Do I really need to wear sunscreen every day?

Everyone needs to protect themselves from the ultraviolet radiation emitted by the sun. While it’s common sense to lather up at the pool or the beach, you still need to cover up on ordinary days.

The parts of your body that are exposed on a day-to-day basis are vulnerable to sun exposure.

Do sunscreen sprays provide sufficient coverage?

Sunscreens come in many different vehicles – creams, lotions, gel, solid sticks, and spray.

While sprays can be easier to apply, it can be difficult to know if you have used enough, so be careful as you apply it.

How often should I reapply?

Sunscreen needs to be applied in appropriate quantities to achieve the “SPF” sun protective factor written on the label.

Once an adequate amount is applied, it needs to be reapplied every 2 hours with continuous sun exposure or anytime after water exposure or increased sweating.

Are new freckles or moles always cause for concern?

Freckles can be hereditary (born with) or acquired after sun exposure/sunburns. A person’s tendency to form moles is genetic and new moles appear over time typically from childhood to mid-adult life.

New moles later in life should be evaluated by a dermatologist. Moles or freckles that change or become symptomatic should be evaluated as well.

Do people with darker skin need to worry about sun exposure?

Yes, they do. Skin cancer can affect anyone, regardless of skin color. While people with darker skin have increased melanin in their skin that can offer some protection against UV radiation, they are still at risk of forming skin cancers.

People with darker skin tones are prone to skin cancers in other areas that are not commonly exposed to the sun – like the palms and soles, inside the mouth, or even under the nails.

Should I do anything specific to treat a sunburn?

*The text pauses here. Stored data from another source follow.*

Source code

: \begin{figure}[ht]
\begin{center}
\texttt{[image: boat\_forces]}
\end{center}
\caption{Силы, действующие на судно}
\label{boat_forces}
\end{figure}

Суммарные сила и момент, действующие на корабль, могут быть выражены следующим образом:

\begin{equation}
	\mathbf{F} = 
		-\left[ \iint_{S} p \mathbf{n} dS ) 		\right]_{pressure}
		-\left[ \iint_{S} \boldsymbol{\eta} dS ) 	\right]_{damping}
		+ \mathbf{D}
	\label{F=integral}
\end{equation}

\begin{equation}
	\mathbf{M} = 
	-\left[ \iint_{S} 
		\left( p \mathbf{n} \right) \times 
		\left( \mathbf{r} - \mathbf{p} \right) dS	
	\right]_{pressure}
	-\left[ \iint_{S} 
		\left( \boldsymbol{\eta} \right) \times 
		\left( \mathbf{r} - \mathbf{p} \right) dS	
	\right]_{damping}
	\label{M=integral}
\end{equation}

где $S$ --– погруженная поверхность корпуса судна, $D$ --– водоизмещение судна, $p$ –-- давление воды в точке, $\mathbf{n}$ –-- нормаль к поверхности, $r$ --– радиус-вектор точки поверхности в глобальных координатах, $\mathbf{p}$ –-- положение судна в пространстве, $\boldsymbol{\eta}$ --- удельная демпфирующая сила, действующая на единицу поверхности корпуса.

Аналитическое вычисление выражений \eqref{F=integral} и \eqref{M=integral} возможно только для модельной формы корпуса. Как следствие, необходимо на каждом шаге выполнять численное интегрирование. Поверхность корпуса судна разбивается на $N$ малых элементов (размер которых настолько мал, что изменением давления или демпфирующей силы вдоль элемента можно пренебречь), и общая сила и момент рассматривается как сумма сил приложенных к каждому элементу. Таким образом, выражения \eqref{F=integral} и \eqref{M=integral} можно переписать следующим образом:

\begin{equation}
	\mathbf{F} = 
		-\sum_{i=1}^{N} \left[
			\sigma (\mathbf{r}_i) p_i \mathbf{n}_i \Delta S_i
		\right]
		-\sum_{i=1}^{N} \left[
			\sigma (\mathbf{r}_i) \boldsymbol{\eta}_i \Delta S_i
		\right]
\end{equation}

Once sunburn occurs, the first step is to stop any further exposure to the sun and take immediate action to heal the skin, prevent infection and control pain. The skin is our body’s barrier to the outside world and is the first line of defense in keeping us healthy.

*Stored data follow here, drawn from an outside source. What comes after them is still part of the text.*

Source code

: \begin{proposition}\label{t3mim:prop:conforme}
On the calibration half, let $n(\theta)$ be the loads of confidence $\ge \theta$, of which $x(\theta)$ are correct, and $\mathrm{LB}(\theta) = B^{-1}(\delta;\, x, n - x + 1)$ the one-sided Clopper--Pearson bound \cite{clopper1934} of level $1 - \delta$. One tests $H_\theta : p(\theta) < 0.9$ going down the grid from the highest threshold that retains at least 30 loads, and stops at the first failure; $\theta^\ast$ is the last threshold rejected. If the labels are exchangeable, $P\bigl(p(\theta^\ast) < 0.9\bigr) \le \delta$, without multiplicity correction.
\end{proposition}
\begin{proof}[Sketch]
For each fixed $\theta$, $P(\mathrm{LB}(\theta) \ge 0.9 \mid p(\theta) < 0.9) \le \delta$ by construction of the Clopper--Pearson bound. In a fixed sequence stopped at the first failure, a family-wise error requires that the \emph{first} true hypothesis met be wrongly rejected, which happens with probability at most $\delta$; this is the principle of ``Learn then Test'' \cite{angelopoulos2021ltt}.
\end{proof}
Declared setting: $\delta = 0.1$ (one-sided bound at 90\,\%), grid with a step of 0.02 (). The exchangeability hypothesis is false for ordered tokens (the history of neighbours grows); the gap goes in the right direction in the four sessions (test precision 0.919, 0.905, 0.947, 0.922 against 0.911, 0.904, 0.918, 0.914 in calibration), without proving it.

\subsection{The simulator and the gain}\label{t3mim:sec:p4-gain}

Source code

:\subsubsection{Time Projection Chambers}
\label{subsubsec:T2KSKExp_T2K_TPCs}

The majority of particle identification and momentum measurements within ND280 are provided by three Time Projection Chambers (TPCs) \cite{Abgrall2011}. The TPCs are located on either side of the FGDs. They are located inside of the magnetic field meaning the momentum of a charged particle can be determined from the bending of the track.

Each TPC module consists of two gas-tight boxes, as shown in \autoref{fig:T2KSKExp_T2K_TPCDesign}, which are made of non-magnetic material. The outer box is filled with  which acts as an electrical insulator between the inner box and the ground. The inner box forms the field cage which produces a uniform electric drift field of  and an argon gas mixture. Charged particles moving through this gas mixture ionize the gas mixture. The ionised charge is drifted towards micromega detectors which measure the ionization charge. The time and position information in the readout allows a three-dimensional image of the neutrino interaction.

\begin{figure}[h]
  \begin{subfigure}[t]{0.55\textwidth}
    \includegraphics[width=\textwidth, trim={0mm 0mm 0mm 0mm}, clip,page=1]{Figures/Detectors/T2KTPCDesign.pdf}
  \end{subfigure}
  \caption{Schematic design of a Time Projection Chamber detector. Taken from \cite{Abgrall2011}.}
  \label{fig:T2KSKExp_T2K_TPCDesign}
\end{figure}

Depending on the severity of the burn a topical steroid (like hydrocortisone found over the counter) can help ease the discomfort. Ibuprofen can help reduce the immediate swelling, redness and pain associated with sunburns.

If the affected skin blisters after a sunburn, allow those to heal on their own. Do not peel.

If you have a sunburn that is causing symptoms like fevers, chills or headaches, you should seek immediate medical care.